*** Extracted entries

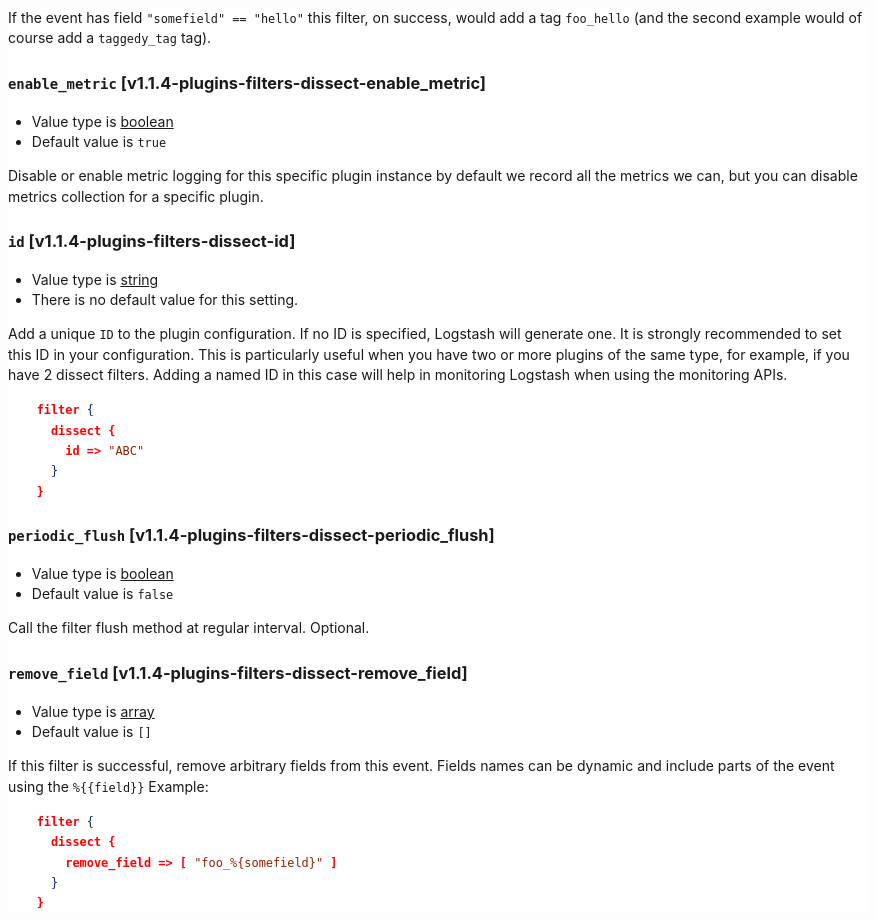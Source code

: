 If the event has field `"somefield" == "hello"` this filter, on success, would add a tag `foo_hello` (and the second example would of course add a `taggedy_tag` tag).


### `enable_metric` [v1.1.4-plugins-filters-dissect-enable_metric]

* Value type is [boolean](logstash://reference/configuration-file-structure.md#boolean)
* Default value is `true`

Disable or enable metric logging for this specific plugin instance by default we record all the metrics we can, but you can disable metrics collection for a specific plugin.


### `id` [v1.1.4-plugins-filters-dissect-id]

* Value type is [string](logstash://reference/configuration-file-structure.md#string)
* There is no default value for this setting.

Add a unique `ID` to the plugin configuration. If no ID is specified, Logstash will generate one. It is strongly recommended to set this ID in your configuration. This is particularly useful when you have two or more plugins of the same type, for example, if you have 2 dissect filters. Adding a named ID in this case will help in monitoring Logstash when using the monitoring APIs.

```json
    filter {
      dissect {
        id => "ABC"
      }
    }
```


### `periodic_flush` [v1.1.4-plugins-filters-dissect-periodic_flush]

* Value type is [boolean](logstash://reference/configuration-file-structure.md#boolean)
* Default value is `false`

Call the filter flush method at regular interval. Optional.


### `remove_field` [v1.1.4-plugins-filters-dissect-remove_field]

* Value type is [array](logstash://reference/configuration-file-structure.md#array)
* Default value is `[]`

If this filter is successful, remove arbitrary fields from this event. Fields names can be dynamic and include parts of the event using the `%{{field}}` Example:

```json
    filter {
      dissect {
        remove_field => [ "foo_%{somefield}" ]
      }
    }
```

******

## Task to complete:
From the first line of the entries down to the line with "for this setting.", print each line exactly; omit any picture.

## Answer space:
Source code

: If the event has field `"somefield" == "hello"` this filter, on success, would add a tag `foo_hello` (and the second example would of course add a `taggedy_tag` tag).


### `enable_metric` [v1.1.4-plugins-filters-dissect-enable_metric]

* Value type is [boolean](logstash://reference/configuration-file-structure.md#boolean)
* Default value is `true`

Disable or enable metric logging for this specific plugin instance by default we record all the metrics we can, but you can disable metrics collection for a specific plugin.


### `id` [v1.1.4-plugins-filters-dissect-id]

* Value type is [string](logstash://reference/configuration-file-structure.md#string)
* There is no default value for this setting.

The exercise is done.